Beginning at the line containing "# Set OutputFileIndexOptimize" in the material below and ending at the line containing "# Create Step: ST03: OPTIMIZE_INDEX_MSDB", return each line exactly and add nothing.

======== INPUT ========

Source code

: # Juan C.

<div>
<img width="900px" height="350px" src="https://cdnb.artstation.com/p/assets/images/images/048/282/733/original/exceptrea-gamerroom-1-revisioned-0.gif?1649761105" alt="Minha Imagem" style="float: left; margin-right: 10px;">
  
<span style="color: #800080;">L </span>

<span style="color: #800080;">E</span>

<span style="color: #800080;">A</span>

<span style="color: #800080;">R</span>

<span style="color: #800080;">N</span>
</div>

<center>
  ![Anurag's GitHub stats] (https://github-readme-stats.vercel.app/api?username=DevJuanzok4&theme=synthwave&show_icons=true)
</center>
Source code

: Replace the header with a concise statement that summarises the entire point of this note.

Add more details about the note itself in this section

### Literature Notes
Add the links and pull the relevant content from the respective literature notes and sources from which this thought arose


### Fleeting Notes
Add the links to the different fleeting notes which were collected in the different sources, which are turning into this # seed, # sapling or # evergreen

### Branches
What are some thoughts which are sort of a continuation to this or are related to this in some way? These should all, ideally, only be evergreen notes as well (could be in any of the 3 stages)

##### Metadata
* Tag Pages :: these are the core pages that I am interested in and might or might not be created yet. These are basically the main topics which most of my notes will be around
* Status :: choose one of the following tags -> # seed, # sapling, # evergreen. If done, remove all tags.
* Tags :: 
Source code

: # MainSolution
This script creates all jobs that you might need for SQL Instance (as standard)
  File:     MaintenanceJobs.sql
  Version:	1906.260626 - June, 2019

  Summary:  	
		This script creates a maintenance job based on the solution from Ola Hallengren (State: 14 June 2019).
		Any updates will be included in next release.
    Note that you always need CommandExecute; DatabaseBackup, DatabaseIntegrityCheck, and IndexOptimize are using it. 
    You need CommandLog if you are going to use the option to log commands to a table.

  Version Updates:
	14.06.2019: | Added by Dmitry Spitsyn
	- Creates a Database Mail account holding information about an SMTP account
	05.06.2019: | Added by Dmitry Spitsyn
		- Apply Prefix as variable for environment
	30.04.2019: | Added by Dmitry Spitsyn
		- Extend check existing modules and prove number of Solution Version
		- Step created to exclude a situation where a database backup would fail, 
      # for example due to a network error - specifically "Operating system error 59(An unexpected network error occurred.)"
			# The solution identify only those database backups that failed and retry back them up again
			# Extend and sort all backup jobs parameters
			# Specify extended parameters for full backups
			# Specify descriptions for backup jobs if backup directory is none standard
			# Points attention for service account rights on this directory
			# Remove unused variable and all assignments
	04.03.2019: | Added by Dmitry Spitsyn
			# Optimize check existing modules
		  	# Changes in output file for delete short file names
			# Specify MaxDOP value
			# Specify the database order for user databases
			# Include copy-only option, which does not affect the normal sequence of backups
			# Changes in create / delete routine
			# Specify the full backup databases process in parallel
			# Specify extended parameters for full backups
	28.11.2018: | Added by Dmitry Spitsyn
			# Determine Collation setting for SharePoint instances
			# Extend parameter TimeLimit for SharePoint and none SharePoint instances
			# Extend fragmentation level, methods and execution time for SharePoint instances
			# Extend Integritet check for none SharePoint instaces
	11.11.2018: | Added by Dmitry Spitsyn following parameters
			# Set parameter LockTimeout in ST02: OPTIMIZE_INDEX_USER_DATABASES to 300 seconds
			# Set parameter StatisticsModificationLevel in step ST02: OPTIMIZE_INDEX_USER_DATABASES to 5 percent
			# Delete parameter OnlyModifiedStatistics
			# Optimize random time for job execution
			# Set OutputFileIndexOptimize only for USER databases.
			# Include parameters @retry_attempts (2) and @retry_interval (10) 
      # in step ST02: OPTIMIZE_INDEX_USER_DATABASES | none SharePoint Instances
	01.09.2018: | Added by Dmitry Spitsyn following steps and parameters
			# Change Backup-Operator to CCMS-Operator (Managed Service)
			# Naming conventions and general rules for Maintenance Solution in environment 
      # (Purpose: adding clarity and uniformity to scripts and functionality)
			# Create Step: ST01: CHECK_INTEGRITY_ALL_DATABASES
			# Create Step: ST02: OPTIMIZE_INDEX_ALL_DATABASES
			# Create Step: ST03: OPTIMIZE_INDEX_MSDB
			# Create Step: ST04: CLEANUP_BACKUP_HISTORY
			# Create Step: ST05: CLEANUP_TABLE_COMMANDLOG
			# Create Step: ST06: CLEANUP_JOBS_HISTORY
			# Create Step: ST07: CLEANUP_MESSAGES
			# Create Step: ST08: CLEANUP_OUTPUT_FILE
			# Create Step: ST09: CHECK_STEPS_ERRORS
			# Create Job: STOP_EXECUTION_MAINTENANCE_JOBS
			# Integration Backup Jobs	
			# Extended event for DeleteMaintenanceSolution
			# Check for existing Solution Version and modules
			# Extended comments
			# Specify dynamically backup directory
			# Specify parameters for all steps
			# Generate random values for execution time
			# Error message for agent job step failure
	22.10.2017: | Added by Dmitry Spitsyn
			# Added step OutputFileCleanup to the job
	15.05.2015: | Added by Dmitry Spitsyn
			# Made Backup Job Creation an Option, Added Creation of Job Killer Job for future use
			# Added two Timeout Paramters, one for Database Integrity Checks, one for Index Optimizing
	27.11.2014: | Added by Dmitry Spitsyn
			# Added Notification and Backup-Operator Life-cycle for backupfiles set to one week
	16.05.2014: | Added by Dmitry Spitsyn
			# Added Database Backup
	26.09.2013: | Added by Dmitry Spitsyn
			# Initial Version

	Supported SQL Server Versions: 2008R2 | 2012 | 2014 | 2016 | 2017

========

**SOLUTION FOR THIS TASK**
			# Set OutputFileIndexOptimize only for USER databases.
			# Include parameters @retry_attempts (2) and @retry_interval (10) 
      # in step ST02: OPTIMIZE_INDEX_USER_DATABASES | none SharePoint Instances
	01.09.2018: | Added by Dmitry Spitsyn following steps and parameters
			# Change Backup-Operator to CCMS-Operator (Managed Service)
			# Naming conventions and general rules for Maintenance Solution in environment 
      # (Purpose: adding clarity and uniformity to scripts and functionality)
			# Create Step: ST01: CHECK_INTEGRITY_ALL_DATABASES
			# Create Step: ST02: OPTIMIZE_INDEX_ALL_DATABASES
			# Create Step: ST03: OPTIMIZE_INDEX_MSDB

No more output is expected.